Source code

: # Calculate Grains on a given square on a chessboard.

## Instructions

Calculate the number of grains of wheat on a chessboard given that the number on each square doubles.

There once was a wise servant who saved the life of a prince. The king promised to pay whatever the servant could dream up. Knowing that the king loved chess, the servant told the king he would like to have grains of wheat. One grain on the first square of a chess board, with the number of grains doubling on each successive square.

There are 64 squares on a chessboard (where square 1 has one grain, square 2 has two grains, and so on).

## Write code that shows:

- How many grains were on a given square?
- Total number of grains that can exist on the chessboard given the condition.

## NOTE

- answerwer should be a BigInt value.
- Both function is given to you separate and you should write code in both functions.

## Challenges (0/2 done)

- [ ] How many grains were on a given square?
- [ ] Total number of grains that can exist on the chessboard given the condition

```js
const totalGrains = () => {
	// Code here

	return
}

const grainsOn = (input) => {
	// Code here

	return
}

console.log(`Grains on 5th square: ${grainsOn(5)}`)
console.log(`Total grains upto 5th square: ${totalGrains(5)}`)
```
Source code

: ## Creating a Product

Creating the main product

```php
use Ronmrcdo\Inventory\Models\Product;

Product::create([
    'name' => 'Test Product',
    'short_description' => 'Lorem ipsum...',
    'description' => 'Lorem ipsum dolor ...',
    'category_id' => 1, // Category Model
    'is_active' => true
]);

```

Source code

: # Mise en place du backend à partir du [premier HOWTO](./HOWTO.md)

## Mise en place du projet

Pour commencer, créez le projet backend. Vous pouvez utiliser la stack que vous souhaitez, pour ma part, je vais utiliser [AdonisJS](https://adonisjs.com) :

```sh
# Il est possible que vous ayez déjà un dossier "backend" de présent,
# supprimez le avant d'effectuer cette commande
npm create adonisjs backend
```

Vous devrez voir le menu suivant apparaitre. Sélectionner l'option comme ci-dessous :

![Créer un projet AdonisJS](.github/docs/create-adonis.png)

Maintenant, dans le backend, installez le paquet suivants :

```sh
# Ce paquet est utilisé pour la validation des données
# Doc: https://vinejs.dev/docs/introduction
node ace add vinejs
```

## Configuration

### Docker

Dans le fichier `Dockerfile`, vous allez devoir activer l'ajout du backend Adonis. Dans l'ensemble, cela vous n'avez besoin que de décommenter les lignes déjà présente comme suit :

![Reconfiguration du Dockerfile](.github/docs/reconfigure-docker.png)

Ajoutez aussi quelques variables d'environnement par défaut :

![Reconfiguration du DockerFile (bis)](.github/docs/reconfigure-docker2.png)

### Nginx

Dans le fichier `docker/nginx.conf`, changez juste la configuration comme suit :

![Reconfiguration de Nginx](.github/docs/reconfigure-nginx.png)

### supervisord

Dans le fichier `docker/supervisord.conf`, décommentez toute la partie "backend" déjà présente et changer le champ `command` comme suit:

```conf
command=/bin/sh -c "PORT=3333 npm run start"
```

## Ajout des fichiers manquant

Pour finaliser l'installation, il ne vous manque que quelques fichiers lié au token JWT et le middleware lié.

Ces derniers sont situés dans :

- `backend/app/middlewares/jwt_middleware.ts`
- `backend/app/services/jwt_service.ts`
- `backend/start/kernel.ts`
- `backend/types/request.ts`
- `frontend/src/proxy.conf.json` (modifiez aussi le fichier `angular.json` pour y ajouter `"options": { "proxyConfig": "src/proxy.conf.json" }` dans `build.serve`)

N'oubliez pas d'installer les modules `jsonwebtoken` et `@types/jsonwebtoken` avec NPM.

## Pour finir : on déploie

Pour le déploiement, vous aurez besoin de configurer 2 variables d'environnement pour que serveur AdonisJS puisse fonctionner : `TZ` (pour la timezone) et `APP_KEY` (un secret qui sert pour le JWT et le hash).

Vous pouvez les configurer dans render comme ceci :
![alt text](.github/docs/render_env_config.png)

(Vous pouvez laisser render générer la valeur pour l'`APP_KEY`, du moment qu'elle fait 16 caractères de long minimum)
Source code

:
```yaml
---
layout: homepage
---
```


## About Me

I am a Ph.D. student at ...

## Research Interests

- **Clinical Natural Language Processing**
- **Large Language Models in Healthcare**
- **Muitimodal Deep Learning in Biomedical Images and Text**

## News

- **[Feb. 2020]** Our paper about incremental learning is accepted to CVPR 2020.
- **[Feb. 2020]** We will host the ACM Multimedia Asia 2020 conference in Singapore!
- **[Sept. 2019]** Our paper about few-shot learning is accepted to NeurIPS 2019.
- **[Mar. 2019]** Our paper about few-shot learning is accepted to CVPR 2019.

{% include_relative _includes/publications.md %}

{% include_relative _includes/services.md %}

__Problem description__. Keeping every character as it is, restate the lines above that run from the line with "(modifiez aussi le" through the line with "- **Clinical Natural Language Processing**", both included, and nothing else.

__Response__.
- `frontend/src/proxy.conf.json` (modifiez aussi le fichier `angular.json` pour y ajouter `"options": { "proxyConfig": "src/proxy.conf.json" }` dans `build.serve`)

N'oubliez pas d'installer les modules `jsonwebtoken` et `@types/jsonwebtoken` avec NPM.

## Pour finir : on déploie

Pour le déploiement, vous aurez besoin de configurer 2 variables d'environnement pour que serveur AdonisJS puisse fonctionner : `TZ` (pour la timezone) et `APP_KEY` (un secret qui sert pour le JWT et le hash).

Vous pouvez les configurer dans render comme ceci :
![alt text](.github/docs/render_env_config.png)

(Vous pouvez laisser render générer la valeur pour l'`APP_KEY`, du moment qu'elle fait 16 caractères de long minimum)
Source code

:
```yaml
---
layout: homepage
---
```


## About Me

I am a Ph.D. student at ...

## Research Interests

- **Clinical Natural Language Processing**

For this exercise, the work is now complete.